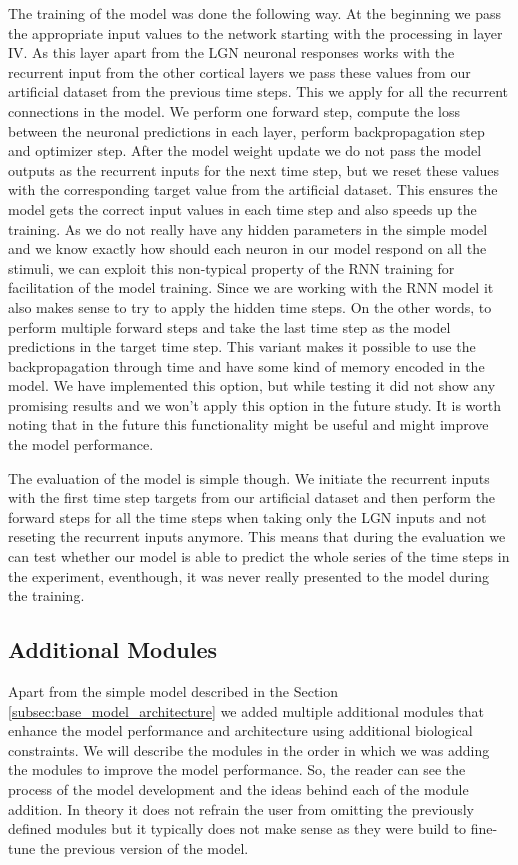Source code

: The training of the model was done the following way. At the beginning we pass the appropriate input values to the network starting with the processing in layer IV. As this layer apart from the LGN neuronal responses works with the recurrent input from the other cortical layers we pass these values from our artificial dataset from the previous time steps. This we apply for all the recurrent connections in the model. We perform one forward step, compute the loss between the neuronal predictions in each layer, perform backpropagation step and optimizer step. After the model weight update we do not pass the model outputs as the recurrent inputs for the next time step, but we reset these values with the corresponding target value from the artificial dataset. This ensures the model gets the correct input values in each time step and also speeds up the training. As we do not really have any hidden parameters in the simple model and we know exactly how should each neuron in our model respond on all the stimuli, we can exploit this non-typical property of the RNN training for facilitation of the model training. Since we are working with the RNN model it also makes sense to try to apply the hidden time steps. On the other words, to perform multiple forward steps and take the last time step as the model predictions in the target time step. This variant makes it possible to use the backpropagation through time and have some kind of memory encoded in the model. We have implemented this option, but while testing it did not show any promising results and we won't apply this option in the future study. It is worth noting that in the future this functionality might be useful and might improve the model performance.

The evaluation of the model is simple though. We initiate the recurrent inputs with the first time step targets from our artificial dataset and then perform the forward steps for all the time steps when taking only the LGN inputs and not reseting the recurrent inputs anymore. This means that during the evaluation we can test whether our model is able to predict the whole series of the time steps in the experiment, eventhough, it was never really presented to the model during the training.

\subsection{Additional Modules}
\label{subsec:additional_modules}
Apart from the simple model described in the Section \ref{subsec:base_model_architecture} we added multiple additional modules that enhance the model performance and architecture using additional biological constraints. We will describe the modules in the order in which we was adding the modules to improve the model performance. So, the reader can see the process of the model development and the ideas behind each of the module addition. In theory it does not refrain the user from omitting the previously defined modules but it typically does not make sense as they were build to fine-tune the previous version of the model.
....
- **Work item**: Would you write each entry out again exactly, omitting the images?

- **Result of the exercise**:
Source code

: The training of the model was done the following way. At the beginning we pass the appropriate input values to the network starting with the processing in layer IV. As this layer apart from the LGN neuronal responses works with the recurrent input from the other cortical layers we pass these values from our artificial dataset from the previous time steps. This we apply for all the recurrent connections in the model. We perform one forward step, compute the loss between the neuronal predictions in each layer, perform backpropagation step and optimizer step. After the model weight update we do not pass the model outputs as the recurrent inputs for the next time step, but we reset these values with the corresponding target value from the artificial dataset. This ensures the model gets the correct input values in each time step and also speeds up the training. As we do not really have any hidden parameters in the simple model and we know exactly how should each neuron in our model respond on all the stimuli, we can exploit this non-typical property of the RNN training for facilitation of the model training. Since we are working with the RNN model it also makes sense to try to apply the hidden time steps. On the other words, to perform multiple forward steps and take the last time step as the model predictions in the target time step. This variant makes it possible to use the backpropagation through time and have some kind of memory encoded in the model. We have implemented this option, but while testing it did not show any promising results and we won't apply this option in the future study. It is worth noting that in the future this functionality might be useful and might improve the model performance.

The evaluation of the model is simple though. We initiate the recurrent inputs with the first time step targets from our artificial dataset and then perform the forward steps for all the time steps when taking only the LGN inputs and not reseting the recurrent inputs anymore. This means that during the evaluation we can test whether our model is able to predict the whole series of the time steps in the experiment, eventhough, it was never really presented to the model during the training.

\subsection{Additional Modules}
\label{subsec:additional_modules}
Apart from the simple model described in the Section \ref{subsec:base_model_architecture} we added multiple additional modules that enhance the model performance and architecture using additional biological constraints. We will describe the modules in the order in which we was adding the modules to improve the model performance. So, the reader can see the process of the model development and the ideas behind each of the module addition. In theory it does not refrain the user from omitting the previously defined modules but it typically does not make sense as they were build to fine-tune the previous version of the model.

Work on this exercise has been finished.